Let’s dissolve two narratives taking root at the moment. They are that Mayo are fortunate to be in an All-Ireland final and secondly they have had a handy run there.
Narrative number one is Mayo are in another All-Ireland final because six of the seven teams they have met so far weren’t good enough to beat them. This is despite Mayo playing what can be considered “good” football for about 35 minutes in total.
Narrative number two is that beating teams from Divisions Two and Three as well as one heading to Division Four is less than heroic. And Kerry or Dublin … what of them?
The Kingdom have beaten Clare twice and Tipperary once. With a small bit of good fortune, they could have reached an All-Ireland final by not leaving their own province at all. So far they have flexed against two Division Three teams.
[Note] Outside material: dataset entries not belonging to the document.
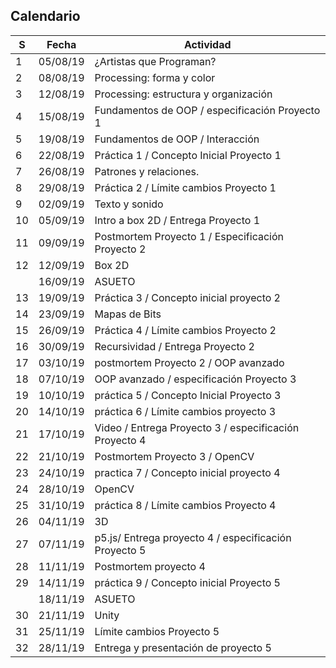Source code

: ## Calendario

| S  | Fecha    | Actividad                                              |
|----|----------|--------------------------------------------------------|
| 1  | 05/08/19 | ¿Artistas que Programan?                               |
| 2  | 08/08/19 | Processing: forma y color                              |
| 3  | 12/08/19 | Processing: estructura y organización                  |
| 4  | 15/08/19 | Fundamentos de OOP / especificación Proyecto 1         |
| 5  | 19/08/19 | Fundamentos de OOP / Interacción                       |
| 6  | 22/08/19 | Práctica 1 / Concepto Inicial Proyecto 1               |
| 7  | 26/08/19 | Patrones y relaciones.                                 |
| 8  | 29/08/19 | Práctica 2 / Límite cambios Proyecto 1                 |
| 9  | 02/09/19 | Texto y sonido                                         |
| 10 | 05/09/19 | Intro a box 2D / Entrega Proyecto 1                    |
| 11 | 09/09/19 | Postmortem Proyecto 1 / Especificación Proyecto 2      |
| 12 | 12/09/19 | Box 2D                                                 |
|    | 16/09/19 | ASUETO                                                 |
| 13 | 19/09/19 | Práctica 3 / Concepto inicial proyecto 2               |
| 14 | 23/09/19 | Mapas de Bits                                          |
| 15 | 26/09/19 | Práctica 4 / Límite cambios Proyecto 2                 |
| 16 | 30/09/19 | Recursividad / Entrega Proyecto 2                      |
| 17 | 03/10/19 | postmortem Proyecto 2 / OOP avanzado                   |
| 18 | 07/10/19 | OOP avanzado / especificación Proyecto 3               |
| 19 | 10/10/19 | práctica 5  / Concepto Inicial Proyecto 3              |
| 20 | 14/10/19 | práctica 6 / Límite cambios proyecto 3                 |
| 21 | 17/10/19 | Video / Entrega Proyecto 3 / especificación Proyecto 4 |
| 22 | 21/10/19 | Postmortem Proyecto 3 / OpenCV                         |
| 23 | 24/10/19 | practica 7 / Concepto inicial proyecto 4               |
| 24 | 28/10/19 | OpenCV                                                 |
| 25 | 31/10/19 | práctica 8 / Límite cambios Proyecto 4                 |
| 26 | 04/11/19 | 3D                                                     |
| 27 | 07/11/19 | p5.js/ Entrega proyecto 4 / especificación Proyecto 5  |
| 28 | 11/11/19 | Postmortem proyecto 4                                  |
| 29 | 14/11/19 | práctica 9 / Concepto inicial Proyecto 5               |
|    | 18/11/19 | ASUETO                                                 |
| 30 | 21/11/19 | Unity                                                  |
| 31 | 25/11/19 | Límite cambios Proyecto 5                              |
| 32 | 28/11/19 | Entrega y presentación de proyecto 5                   |

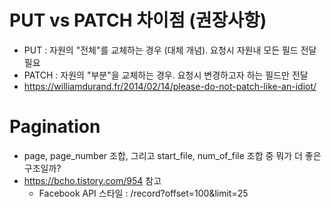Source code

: # PUT vs PATCH 차이점 (권장사항)
- PUT : 자원의 "전체"를 교체하는 경우 (대체 개념). 요청시 자원내 모든 필드 전달 필요
- PATCH : 자원의 "부분"을 교체하는 경우. 요청시 변경하고자 하는 필드만 전달
- https://williamdurand.fr/2014/02/14/please-do-not-patch-like-an-idiot/


# Pagination 
- page, page_number 조합, 그리고  start_file, num_of_file 조합 중 뭐가 더 좋은 구조일까? 
- https://bcho.tistory.com/954 참고
  - Facebook API 스타일 : /record?offset=100&limit=25
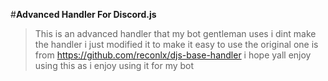 #**Advanced Handler For Discord.js**

>This is an advanced handler that my bot gentleman uses i dint make the handler i just modified it to make it easy to use the original one is from https://github.com/reconlx/djs-base-handler i hope yall enjoy using this as i enjoy using it for my bot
The Dubs have steamrolled two Division Three teams and a Division Two team before meeting a tired Donegal in the quarters. But it’s Mayo that has had it handier, we are told: strange indeed. I would say most Mayo managers would gladly opt any day for a system that by beating Clare and Tipperary you are guaranteed an All-Ireland semi-final place.
The Mayo footballers and the Galway hurlers did something similar last autumn. The symmetry between those two teams is appealing. Both seen as great prospects, both regulars in Croke Park big days and both always stabled in the runners-up enclosure.
Both make great copy for the press and media and both wear their pain and joy on the sleeve for all to see. Machiavellian writers waited for the fall of both.
Somehow or other Galway escaped without damaging their new manager too much. Mayo, though, took a different approach. They removed the safety net. They flung a rope across a gorge and tied it to wooden stakes.
The new manager and his bunch of gnarled warriors have seemed an odd fit up to this week. Both wedded to each other and with no scope for another divorce.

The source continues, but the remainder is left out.